Saved data entries>
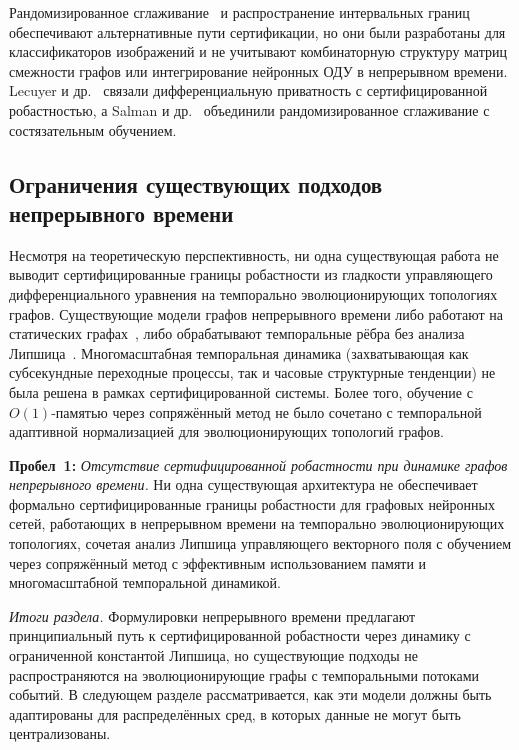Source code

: Рандомизированное сглаживание~\cite{Cohen2019} и распространение интервальных границ~\cite{Gowal2019} обеспечивают альтернативные пути сертификации, но они были разработаны для классификаторов изображений и не учитывают комбинаторную структуру матриц смежности графов или интегрирование нейронных ОДУ в непрерывном времени. Lecuyer и др.~\cite{Lecuyer2019} связали дифференциальную приватность с сертифицированной робастностью, а Salman и др.~\cite{Salman2019} объединили рандомизированное сглаживание с состязательным обучением.

\subsection{Ограничения существующих подходов непрерывного времени}

Несмотря на теоретическую перспективность, ни одна существующая работа не выводит сертифицированные границы робастности из гладкости управляющего дифференциального уравнения на темпорально эволюционирующих топологиях графов. Существующие модели графов непрерывного времени либо работают на статических графах~\cite{Chamberlain2021}, либо обрабатывают темпоральные рёбра без анализа Липшица~\cite{Xu2020tgat,Rossi2020,Pei2020tgn,Kazemi2020,Wang2021tedic}. Многомасштабная темпоральная динамика (захватывающая как субсекундные переходные процессы, так и часовые структурные тенденции) не была решена в рамках сертифицированной системы. Более того, обучение с $O(1)$-памятью через сопряжённый метод не было сочетано с темпоральной адаптивной нормализацией для эволюционирующих топологий графов.

\noindent\textbf{Пробел~1:} \emph{Отсутствие сертифицированной робастности при динамике графов непрерывного времени.} Ни одна существующая архитектура не обеспечивает формально сертифицированные границы робастности для графовых нейронных сетей, работающих в непрерывном времени на темпорально эволюционирующих топологиях, сочетая анализ Липшица управляющего векторного поля с обучением через сопряжённый метод с эффективным использованием памяти и многомасштабной темпоральной динамикой.

\medskip
\noindent\textit{Итоги раздела.} Формулировки непрерывного времени предлагают принципиальный путь к сертифицированной робастности через динамику с ограниченной константой Липшица, но существующие подходы не распространяются на эволюционирующие графы с темпоральными потоками событий. В следующем разделе рассматривается, как эти модели должны быть адаптированы для распределённых сред, в которых данные не могут быть централизованы.

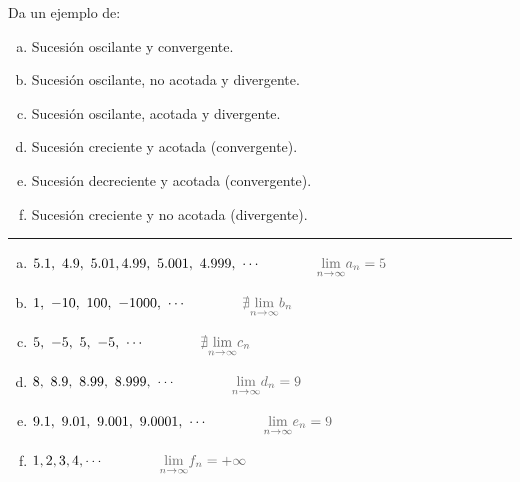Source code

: \begin{miejercicio}

Da un ejemplo de:

\begin{enumerate}[a) ]	
\vspace{-2mm} \item Sucesión oscilante y convergente.
\vspace{-2mm} \item Sucesión oscilante, no acotada y divergente.
\vspace{-2mm} \item	Sucesión oscilante, acotada y divergente.

\vspace{-2mm} \item Sucesión creciente y acotada (convergente).
\vspace{-2mm} \item Sucesión decreciente y acotada (convergente).
\vspace{-2mm} \item Sucesión creciente y no acotada (divergente).
\end{enumerate}

\rule{250pt}{0.1pt}

\begin{enumerate}[a) ]	
\item $5.1,\ 4.9,\ 5.01, 4.99,\ 5.001,\ 4.999,\ \cdots \qquad  \qquad \textcolor{gris}{\underset{n\to \infty}{\mathrm{lim}} a_n=5}$
\item $1,\ -10, \ 100,\ -1000, \ \cdots \qquad  \qquad \textcolor{gris}{\nexists \underset{n\to \infty}{\mathrm{lim}} b_n}$
\item $5,\ -5,\ 5,\ -5,\ \cdots \qquad  \qquad \textcolor{gris}{\nexists \underset{n\to \infty}{\mathrm{lim}} c_n}$
\item $8,\ 8.9,\ 8.99,\ 8.999,\ \cdots \qquad  \qquad \textcolor{gris}{\underset{n\to \infty}{\mathrm{lim}} d_n=9}$
\item $9.1,\ 9.01,\ 9.001,\ 9.0001,\ \cdots \qquad  \qquad \textcolor{gris}{\underset{n\to \infty}{\mathrm{lim}} e_n=9}$
\item $1,2,3,4,\cdots \qquad  \qquad \textcolor{gris}{\underset{n\to \infty}{\mathrm{lim}} f_n=+\infty}$ 
\end{enumerate}
	
\end{miejercicio}

\vspace{1cm}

Task to complete> Say how many of the lines above include the word "непрерывном", giving the figure alone.

Your response> 2